**** RECORDS FOR THIS EXERCISE ****
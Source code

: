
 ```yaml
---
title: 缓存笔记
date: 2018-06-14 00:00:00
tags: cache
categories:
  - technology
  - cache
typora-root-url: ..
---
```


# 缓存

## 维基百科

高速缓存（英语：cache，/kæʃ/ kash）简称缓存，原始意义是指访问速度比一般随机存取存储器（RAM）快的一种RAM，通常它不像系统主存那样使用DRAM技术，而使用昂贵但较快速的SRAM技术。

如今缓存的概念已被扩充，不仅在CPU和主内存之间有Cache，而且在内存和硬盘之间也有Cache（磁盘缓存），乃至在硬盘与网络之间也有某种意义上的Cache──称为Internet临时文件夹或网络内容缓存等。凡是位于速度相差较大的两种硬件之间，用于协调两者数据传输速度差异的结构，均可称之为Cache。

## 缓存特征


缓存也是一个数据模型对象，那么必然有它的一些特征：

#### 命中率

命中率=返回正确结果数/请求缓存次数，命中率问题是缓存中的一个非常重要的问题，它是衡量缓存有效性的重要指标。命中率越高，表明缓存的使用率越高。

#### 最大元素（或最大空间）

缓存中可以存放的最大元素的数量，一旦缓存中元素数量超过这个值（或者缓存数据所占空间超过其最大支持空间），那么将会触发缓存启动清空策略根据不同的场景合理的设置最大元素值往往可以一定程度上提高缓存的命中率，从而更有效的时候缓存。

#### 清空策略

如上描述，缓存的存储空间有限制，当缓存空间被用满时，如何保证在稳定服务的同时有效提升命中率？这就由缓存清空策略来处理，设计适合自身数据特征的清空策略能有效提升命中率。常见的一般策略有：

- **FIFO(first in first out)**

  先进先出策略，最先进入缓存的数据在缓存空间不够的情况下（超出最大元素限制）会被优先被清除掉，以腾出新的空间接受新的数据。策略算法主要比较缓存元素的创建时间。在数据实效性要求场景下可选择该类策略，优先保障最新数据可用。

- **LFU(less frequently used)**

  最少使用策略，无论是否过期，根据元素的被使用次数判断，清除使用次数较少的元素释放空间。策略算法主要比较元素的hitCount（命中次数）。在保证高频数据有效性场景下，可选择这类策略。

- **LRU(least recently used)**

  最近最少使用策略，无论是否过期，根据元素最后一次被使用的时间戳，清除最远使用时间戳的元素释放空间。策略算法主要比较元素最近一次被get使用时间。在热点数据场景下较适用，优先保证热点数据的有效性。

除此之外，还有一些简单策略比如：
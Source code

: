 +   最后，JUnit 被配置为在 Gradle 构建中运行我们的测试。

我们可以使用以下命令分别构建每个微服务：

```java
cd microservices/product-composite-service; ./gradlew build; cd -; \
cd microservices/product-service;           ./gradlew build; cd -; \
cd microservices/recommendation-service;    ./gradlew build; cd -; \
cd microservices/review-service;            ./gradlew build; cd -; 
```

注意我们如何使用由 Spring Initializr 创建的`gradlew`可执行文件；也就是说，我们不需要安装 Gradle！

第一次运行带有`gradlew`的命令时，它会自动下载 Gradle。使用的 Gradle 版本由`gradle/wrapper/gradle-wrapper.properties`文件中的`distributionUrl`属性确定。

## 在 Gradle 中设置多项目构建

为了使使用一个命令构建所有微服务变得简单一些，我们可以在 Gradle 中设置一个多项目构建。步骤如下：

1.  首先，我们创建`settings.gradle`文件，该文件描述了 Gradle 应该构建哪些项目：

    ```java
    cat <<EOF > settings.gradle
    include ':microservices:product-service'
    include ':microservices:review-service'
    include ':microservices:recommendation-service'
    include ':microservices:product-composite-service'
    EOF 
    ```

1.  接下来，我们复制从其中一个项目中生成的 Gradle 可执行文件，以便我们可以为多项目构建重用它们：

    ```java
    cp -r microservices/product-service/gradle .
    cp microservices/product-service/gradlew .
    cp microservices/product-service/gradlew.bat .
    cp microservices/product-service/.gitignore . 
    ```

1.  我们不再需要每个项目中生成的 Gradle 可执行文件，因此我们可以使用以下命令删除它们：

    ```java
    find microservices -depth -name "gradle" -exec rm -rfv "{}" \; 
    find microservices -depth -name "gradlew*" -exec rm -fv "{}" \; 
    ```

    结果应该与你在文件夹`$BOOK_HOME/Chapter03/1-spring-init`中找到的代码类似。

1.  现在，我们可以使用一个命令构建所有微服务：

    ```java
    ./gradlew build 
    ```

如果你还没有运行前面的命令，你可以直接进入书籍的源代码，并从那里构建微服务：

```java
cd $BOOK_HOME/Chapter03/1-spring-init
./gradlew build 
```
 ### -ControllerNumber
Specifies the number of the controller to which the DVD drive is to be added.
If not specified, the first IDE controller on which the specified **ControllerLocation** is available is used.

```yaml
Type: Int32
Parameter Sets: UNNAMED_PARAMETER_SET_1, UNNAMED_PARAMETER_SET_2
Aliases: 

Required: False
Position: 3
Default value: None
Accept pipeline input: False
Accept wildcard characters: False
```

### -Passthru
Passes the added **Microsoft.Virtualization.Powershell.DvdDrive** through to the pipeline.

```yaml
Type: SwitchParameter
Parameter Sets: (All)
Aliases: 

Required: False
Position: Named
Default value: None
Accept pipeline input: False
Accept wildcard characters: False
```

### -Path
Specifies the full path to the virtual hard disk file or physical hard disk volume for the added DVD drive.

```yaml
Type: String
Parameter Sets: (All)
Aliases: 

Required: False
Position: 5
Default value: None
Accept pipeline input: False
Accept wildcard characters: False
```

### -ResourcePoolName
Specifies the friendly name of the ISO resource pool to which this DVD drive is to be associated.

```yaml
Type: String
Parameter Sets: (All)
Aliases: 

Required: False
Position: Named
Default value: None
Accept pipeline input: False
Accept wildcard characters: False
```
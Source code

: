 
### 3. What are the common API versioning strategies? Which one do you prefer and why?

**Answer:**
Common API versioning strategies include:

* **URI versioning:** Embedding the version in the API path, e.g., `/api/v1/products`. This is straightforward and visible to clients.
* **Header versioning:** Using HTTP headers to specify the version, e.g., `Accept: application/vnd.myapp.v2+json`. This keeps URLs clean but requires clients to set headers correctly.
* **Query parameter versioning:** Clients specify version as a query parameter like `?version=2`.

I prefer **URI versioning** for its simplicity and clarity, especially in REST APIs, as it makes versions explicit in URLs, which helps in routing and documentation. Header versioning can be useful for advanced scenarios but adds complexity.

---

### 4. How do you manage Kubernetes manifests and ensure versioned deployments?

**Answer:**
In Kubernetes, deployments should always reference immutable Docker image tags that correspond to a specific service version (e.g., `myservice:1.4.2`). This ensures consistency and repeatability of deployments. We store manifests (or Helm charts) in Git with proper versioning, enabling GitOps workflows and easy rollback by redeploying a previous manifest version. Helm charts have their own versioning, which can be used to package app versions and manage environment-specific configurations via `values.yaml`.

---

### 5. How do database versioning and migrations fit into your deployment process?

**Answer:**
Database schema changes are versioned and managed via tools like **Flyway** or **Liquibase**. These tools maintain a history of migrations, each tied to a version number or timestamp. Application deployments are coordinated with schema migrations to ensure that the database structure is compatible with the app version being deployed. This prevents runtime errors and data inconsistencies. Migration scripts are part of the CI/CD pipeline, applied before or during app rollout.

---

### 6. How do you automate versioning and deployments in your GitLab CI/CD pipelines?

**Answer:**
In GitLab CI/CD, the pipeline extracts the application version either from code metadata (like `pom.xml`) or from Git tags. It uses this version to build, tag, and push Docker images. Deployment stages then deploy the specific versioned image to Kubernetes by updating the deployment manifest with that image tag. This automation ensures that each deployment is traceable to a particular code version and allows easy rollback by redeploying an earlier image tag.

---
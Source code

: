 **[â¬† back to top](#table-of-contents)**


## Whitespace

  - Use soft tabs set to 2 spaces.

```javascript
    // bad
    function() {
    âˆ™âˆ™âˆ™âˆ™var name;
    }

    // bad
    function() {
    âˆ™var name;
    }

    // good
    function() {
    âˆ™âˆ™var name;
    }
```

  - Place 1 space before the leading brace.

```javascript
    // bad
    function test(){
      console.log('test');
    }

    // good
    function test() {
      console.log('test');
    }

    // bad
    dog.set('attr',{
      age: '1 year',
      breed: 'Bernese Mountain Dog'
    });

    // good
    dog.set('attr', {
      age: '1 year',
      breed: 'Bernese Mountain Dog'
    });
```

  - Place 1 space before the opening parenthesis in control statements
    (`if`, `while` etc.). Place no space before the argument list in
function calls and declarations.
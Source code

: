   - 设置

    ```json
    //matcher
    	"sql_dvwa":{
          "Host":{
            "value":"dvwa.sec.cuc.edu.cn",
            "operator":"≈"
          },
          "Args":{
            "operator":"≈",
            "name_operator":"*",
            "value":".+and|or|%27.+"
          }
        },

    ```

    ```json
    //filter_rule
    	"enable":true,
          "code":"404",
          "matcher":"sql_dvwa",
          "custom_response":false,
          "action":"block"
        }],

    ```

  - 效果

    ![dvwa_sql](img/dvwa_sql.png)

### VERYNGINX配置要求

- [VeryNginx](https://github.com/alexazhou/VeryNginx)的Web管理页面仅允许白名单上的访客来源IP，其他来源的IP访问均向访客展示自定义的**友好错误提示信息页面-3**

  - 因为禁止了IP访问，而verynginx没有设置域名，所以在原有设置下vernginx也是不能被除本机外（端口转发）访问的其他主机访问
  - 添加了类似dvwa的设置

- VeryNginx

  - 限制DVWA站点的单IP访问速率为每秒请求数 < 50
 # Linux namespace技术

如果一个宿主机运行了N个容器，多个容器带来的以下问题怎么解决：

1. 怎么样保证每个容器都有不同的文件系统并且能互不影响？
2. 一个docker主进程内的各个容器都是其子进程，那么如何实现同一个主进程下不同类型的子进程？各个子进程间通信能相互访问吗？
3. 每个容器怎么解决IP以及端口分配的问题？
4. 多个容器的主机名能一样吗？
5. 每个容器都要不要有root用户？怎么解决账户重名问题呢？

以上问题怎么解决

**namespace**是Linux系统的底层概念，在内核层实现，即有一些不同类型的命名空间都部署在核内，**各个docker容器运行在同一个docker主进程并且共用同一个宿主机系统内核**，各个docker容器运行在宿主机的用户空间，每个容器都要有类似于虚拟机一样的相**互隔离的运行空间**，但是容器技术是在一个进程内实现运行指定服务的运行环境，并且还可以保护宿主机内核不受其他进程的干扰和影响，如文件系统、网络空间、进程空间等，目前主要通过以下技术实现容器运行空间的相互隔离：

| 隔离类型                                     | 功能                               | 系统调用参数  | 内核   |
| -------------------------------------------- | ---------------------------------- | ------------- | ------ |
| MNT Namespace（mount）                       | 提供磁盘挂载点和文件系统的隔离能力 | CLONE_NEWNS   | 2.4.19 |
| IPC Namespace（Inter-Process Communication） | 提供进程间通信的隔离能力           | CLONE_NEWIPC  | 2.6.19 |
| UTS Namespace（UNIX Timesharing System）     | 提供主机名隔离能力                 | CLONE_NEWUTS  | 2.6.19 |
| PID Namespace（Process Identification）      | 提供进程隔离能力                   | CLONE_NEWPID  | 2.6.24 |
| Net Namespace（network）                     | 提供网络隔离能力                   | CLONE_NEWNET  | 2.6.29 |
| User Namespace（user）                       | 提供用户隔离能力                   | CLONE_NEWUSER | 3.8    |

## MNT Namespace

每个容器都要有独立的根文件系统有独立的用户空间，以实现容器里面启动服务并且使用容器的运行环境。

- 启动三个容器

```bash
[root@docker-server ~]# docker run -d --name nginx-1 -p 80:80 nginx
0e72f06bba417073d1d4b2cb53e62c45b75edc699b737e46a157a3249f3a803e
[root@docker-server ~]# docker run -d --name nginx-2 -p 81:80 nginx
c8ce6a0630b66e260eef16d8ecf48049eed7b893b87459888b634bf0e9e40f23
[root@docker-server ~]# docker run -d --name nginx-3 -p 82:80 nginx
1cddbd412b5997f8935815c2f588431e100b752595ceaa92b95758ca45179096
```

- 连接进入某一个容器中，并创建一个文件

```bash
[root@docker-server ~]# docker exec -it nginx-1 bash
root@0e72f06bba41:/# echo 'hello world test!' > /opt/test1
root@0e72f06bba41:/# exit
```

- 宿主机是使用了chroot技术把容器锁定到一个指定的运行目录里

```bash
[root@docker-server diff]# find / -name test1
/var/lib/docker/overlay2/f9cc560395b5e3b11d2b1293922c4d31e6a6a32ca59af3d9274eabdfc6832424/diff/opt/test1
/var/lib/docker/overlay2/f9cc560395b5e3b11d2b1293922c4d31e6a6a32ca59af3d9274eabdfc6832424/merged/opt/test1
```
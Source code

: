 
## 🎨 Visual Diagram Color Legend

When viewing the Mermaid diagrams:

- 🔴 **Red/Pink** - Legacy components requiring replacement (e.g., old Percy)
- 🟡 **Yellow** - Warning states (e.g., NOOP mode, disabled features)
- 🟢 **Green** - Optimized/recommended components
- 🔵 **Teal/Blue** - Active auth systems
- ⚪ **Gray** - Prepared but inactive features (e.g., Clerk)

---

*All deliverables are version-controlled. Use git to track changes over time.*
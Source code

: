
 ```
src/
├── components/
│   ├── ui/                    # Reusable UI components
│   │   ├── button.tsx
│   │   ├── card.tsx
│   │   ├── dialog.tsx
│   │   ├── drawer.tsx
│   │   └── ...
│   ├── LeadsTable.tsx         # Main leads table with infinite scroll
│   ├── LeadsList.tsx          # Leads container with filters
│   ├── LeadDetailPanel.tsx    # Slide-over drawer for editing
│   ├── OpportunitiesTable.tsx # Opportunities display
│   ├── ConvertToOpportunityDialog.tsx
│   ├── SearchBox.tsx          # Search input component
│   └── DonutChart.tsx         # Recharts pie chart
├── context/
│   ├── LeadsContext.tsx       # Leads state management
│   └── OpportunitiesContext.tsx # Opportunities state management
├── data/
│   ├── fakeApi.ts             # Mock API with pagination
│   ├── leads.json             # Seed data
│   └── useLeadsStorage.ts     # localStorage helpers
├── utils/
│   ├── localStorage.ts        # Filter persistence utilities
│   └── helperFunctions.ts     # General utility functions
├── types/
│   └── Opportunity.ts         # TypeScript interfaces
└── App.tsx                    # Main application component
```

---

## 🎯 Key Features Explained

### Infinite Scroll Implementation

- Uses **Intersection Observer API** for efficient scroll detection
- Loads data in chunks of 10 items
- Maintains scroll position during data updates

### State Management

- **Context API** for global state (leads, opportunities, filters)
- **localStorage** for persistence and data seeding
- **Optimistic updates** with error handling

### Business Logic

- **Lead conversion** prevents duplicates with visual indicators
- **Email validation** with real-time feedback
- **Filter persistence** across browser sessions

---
****
EXERCISE DESCRIPTION
Each line above that has the word "redeploying" should be copied.

REPLY
In Kubernetes, deployments should always reference immutable Docker image tags that correspond to a specific service version (e.g., `myservice:1.4.2`). This ensures consistency and repeatability of deployments. We store manifests (or Helm charts) in Git with proper versioning, enabling GitOps workflows and easy rollback by redeploying a previous manifest version. Helm charts have their own versioning, which can be used to package app versions and manage environment-specific configurations via `values.yaml`.
In GitLab CI/CD, the pipeline extracts the application version either from code metadata (like `pom.xml`) or from Git tags. It uses this version to build, tag, and push Docker images. Deployment stages then deploy the specific versioned image to Kubernetes by updating the deployment manifest with that image tag. This automation ensures that each deployment is traceable to a particular code version and allows easy rollback by redeploying an earlier image tag.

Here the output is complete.